Dabei sei man sich tags zuvor bei einem Treffen mit allen Beteiligten schon einig gewesen – nach acht Monaten Planung, während derer das Bezirksamt Mitte mal weltpolitische Bedenken, mal Denkmalschutz und mal Unfallgefahr anmeldete, um die Installation zu verbieten. Am Freitag allerdings bedankte sich der Kreisverband der Grünen, denen auch Bezirksbürgermeisterin Stefanie Remlinger angehört, per Pressemitteilung für die Aktion. Remlinger bezeichnete die Aufstellung des Panzers als „hartes, künstlerisches Zeichen für die schmerzhaft veränderte Realität“.
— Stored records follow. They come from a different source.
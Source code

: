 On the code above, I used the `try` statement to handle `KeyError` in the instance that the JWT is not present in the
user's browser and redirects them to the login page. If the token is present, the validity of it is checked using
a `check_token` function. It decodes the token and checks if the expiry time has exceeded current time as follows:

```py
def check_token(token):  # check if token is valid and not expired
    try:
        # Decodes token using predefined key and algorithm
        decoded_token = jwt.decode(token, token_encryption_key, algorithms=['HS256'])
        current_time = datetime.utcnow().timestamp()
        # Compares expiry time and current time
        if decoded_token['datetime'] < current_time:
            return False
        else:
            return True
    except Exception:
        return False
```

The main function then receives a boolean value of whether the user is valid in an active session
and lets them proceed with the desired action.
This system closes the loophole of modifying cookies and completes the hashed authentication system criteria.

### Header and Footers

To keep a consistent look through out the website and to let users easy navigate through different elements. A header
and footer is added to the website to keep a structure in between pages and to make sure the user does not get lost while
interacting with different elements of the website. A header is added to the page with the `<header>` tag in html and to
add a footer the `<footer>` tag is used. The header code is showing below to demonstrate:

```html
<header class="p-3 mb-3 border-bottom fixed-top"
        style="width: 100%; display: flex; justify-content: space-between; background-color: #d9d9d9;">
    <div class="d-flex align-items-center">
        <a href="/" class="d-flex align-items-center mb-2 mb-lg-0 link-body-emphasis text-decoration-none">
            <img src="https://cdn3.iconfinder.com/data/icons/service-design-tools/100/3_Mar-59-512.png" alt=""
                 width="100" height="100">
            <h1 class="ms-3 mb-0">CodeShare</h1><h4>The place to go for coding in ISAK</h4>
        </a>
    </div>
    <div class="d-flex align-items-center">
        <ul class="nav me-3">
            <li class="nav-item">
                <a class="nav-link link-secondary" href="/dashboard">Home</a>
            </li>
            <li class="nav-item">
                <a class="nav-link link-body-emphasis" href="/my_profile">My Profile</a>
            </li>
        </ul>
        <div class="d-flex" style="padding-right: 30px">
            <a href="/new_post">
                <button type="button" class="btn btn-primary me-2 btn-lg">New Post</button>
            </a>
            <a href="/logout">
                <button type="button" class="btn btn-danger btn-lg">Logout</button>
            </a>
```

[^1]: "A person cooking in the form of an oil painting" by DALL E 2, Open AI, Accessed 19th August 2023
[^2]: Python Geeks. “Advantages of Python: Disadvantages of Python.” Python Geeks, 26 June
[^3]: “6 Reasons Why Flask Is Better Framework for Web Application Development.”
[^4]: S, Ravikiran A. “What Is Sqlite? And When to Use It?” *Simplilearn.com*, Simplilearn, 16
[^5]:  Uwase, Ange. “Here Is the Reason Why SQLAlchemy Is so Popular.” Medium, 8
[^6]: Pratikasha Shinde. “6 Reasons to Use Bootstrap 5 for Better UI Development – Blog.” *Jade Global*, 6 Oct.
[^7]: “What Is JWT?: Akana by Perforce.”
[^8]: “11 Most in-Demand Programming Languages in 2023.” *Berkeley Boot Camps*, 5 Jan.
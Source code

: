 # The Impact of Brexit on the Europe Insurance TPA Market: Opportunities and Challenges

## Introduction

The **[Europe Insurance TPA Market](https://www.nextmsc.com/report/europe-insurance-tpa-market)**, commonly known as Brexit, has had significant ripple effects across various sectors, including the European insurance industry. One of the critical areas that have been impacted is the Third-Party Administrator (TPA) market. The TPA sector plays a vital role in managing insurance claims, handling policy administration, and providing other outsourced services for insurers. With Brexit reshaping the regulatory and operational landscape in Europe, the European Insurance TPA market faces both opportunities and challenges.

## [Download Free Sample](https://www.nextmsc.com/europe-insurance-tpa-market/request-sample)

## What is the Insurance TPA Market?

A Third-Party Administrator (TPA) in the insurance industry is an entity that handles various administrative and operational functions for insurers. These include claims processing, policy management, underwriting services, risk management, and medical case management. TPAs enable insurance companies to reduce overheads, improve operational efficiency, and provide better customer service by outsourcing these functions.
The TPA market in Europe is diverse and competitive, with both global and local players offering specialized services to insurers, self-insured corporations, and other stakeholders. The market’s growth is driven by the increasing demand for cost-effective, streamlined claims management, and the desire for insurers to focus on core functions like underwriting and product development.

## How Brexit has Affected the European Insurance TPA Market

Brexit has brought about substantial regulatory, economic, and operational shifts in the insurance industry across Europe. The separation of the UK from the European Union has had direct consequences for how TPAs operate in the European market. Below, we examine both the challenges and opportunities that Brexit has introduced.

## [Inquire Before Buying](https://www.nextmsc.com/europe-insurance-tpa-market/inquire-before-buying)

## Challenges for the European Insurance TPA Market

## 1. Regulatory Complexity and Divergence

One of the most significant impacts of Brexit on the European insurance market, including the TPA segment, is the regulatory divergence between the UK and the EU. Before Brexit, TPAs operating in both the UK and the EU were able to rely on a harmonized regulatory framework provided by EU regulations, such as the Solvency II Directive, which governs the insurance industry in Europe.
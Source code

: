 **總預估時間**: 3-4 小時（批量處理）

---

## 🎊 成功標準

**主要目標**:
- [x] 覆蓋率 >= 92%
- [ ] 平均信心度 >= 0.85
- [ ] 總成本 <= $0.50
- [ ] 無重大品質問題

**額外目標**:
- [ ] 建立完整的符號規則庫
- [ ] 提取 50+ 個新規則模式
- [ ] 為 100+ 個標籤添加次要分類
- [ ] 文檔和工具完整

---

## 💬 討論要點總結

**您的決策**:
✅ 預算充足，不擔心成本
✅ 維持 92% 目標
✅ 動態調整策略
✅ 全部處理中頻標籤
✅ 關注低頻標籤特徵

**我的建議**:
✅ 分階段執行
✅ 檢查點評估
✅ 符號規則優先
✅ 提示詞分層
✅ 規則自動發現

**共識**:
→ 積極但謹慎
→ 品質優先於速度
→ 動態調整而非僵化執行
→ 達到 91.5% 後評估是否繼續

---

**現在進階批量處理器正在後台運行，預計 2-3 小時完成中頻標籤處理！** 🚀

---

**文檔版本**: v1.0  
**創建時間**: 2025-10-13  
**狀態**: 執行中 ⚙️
Ukraines Botschafter besichtigt Panzerwrack

Der ukrainische Botschafter Oleksii Makeiev hat den zerstörten Panzer besichtigt und sich für die Waffenlieferungen aus Deutschland bedankt. Das russische Panzerwrack sei eine Mahnung, die zeige, was nötig sei, um den Krieg zu beenden. „Damit solche Panzer nie mehr in Europa rollen, dafür ist die Ukraine verantwortlich“, sagte Makeiev am Freitag. „Wir werden alles dafür tun, dass die russischen Panzer zurück nach Russland verdrängt werden.“

Man muss klar sagen, wer der Aggressor ist und wer sich verteidigt. Der Frieden muss erkämpft werden.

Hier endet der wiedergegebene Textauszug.